Al-Matrooshi declined to say how much of the building would be ready to go on opening day. He said the tower would be opened in phases to ensure smooth operation.
"See, you cannot just open a building like this," he said. "There are a lot of operational issues that should be ready. We cannot compromise the quality of the building."
Meanwhile, work on another highly anticipated skyscraper in the struggling Arab boomtown - a gleaming luxury hotel by Donald Trump meant as a centrepiece for Dubai's original palm-shaped island - looks likely to remain on hold.
Donald Trump jnr, executive vice-president of the Trump Organisation, said he would like to see work on the Trump International Hotel & Tower get under way in two years, but acknowledged "it's going to take some time" for the project to be restarted.
"When it makes sense, we want to go forward with it," Trump said. "I wouldn't say it's going to happen any time soon."
The Trump hotel is being built by Dubai state-owned developer Nakheel.

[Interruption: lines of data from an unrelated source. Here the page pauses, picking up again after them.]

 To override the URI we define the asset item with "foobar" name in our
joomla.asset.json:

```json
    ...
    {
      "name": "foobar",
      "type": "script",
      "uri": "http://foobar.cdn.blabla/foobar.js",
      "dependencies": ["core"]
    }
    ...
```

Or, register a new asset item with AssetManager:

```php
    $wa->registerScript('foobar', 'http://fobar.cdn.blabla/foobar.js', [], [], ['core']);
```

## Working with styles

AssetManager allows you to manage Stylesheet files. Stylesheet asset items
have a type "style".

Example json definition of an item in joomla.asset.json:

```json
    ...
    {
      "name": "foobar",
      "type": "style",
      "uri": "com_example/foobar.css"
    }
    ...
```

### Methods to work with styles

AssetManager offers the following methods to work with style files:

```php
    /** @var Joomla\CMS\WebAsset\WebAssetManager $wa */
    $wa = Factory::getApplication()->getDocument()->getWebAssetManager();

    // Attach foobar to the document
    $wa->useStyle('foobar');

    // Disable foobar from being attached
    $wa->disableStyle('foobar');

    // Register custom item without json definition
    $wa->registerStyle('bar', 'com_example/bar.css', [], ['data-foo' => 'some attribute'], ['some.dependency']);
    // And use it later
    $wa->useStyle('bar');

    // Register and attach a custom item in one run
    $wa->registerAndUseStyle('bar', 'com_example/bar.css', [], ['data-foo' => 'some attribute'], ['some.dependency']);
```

It stopped work on the glass-clad structure and numerous other projects, including some of its signature man-made islands, over the past year as property prices plummeted and cash dried up.
The executives spoke during the first day of Dubai's Cityscape property expo, traditionally one of the highlights of the sheikdom's business calendar.
Thin crowds and toned-down exhibits - at least by Dubai's over-the-top standards - left the event far quieter than in years past, reflecting a crippling slowdown in Dubai's once white-hot property market.
Home prices have plunged by half from their peak less than a year earlier, according to a widely watched index of Dubai property prices released in August.
Hundreds of multimillion-dollar projects have been put on hold as speculators who made easy cash flipping properties disappeared and builders struggled to secure financing for projects - even those already well under way.
Exhibitors at this year's expo were taking an uncharacteristically cautious approach to the show.
Gone were the celebrity cameos and eye-popping project launches of years past, replaced instead by assurances from struggling developers that they could deliver on their promises.
"Committed to delivery" was the slogan touted by one builder at this year's show.
Organisers say exhibitors are taking up nearly a third less space than they did last year, and expect attendance to drop by 20 per cent.